▶ Data to examine:
--- START ---
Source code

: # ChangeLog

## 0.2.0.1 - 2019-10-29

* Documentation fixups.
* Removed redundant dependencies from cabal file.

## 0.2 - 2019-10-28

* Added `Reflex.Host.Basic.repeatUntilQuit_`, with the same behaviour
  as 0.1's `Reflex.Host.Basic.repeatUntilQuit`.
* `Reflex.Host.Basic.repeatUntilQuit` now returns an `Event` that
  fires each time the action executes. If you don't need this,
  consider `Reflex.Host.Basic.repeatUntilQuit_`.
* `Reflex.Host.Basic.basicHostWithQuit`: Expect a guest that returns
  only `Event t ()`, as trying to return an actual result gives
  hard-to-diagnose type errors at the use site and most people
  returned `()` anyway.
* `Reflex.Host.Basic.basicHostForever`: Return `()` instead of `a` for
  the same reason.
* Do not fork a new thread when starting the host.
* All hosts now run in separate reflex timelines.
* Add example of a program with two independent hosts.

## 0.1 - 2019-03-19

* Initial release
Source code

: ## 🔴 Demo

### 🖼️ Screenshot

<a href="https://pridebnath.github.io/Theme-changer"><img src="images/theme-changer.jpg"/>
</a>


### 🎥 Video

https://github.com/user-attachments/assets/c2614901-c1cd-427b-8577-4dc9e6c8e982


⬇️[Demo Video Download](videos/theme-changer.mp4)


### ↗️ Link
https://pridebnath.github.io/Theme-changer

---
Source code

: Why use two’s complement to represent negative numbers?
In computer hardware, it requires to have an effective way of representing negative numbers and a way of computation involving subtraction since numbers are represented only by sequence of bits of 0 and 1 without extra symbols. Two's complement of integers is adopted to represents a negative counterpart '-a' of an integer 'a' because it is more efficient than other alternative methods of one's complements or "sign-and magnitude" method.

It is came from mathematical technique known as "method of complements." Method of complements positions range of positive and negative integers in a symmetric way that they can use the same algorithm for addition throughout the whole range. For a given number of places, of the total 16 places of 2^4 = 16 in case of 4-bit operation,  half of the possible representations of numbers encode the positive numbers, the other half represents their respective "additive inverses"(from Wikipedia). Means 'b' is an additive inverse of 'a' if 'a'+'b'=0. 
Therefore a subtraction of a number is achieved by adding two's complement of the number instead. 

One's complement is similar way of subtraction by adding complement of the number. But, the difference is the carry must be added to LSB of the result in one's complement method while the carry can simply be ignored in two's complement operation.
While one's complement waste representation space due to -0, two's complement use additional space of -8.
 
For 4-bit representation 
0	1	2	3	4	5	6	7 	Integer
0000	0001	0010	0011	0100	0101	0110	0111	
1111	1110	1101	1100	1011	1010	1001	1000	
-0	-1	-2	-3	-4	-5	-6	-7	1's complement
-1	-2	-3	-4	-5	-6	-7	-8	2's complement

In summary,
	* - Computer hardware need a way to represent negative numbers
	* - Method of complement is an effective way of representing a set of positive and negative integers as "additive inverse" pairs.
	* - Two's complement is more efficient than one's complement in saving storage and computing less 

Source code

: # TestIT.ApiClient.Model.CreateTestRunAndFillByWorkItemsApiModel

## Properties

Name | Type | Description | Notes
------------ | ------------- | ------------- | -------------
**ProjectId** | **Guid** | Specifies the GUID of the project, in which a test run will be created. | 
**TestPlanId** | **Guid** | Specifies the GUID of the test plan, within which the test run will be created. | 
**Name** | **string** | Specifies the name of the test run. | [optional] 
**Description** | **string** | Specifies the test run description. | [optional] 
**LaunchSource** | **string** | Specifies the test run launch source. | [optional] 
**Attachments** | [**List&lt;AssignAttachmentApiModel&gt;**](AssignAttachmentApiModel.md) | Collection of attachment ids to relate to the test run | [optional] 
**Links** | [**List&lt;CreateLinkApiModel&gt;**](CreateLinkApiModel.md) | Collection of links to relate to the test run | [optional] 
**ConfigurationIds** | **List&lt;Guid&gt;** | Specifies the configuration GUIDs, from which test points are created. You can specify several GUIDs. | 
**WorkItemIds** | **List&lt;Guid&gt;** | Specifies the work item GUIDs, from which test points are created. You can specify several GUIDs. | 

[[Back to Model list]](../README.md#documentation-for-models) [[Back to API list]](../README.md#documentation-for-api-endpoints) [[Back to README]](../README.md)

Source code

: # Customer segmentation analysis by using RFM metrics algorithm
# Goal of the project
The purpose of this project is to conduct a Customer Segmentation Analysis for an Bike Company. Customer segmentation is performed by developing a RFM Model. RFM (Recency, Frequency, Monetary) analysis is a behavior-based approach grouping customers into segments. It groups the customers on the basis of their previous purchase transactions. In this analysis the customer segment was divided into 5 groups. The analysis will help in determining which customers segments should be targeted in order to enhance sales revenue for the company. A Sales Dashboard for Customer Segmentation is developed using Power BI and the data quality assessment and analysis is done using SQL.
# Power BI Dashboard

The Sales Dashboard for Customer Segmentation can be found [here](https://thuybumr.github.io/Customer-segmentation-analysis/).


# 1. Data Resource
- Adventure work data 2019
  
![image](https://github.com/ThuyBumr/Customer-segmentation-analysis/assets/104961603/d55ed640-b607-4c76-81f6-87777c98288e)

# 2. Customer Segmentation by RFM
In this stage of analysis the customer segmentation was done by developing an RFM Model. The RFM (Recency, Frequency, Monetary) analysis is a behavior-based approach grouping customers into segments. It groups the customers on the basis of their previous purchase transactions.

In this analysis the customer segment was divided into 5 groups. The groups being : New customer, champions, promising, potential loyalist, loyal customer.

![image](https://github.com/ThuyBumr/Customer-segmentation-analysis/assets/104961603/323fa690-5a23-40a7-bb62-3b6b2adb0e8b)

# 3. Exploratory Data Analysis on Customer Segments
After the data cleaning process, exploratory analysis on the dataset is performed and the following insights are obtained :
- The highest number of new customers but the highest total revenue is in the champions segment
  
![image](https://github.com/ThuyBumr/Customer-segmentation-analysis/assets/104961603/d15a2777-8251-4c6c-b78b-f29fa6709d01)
--- END ---
▶ Directions for this task:
Both the first line of the data above and the line with "represent negative numbers?" must be included; please return exactly those lines and the ones between them.

▶ Task response:
Source code

: # ChangeLog

## 0.2.0.1 - 2019-10-29

* Documentation fixups.
* Removed redundant dependencies from cabal file.

## 0.2 - 2019-10-28

* Added `Reflex.Host.Basic.repeatUntilQuit_`, with the same behaviour
  as 0.1's `Reflex.Host.Basic.repeatUntilQuit`.
* `Reflex.Host.Basic.repeatUntilQuit` now returns an `Event` that
  fires each time the action executes. If you don't need this,
  consider `Reflex.Host.Basic.repeatUntilQuit_`.
* `Reflex.Host.Basic.basicHostWithQuit`: Expect a guest that returns
  only `Event t ()`, as trying to return an actual result gives
  hard-to-diagnose type errors at the use site and most people
  returned `()` anyway.
* `Reflex.Host.Basic.basicHostForever`: Return `()` instead of `a` for
  the same reason.
* Do not fork a new thread when starting the host.
* All hosts now run in separate reflex timelines.
* Add example of a program with two independent hosts.

## 0.1 - 2019-03-19

* Initial release
Source code

: ## 🔴 Demo

### 🖼️ Screenshot

<a href="https://pridebnath.github.io/Theme-changer"><img src="images/theme-changer.jpg"/>
</a>


### 🎥 Video

https://github.com/user-attachments/assets/c2614901-c1cd-427b-8577-4dc9e6c8e982


⬇️[Demo Video Download](videos/theme-changer.mp4)


### ↗️ Link
https://pridebnath.github.io/Theme-changer

---
Source code

: Why use two’s complement to represent negative numbers?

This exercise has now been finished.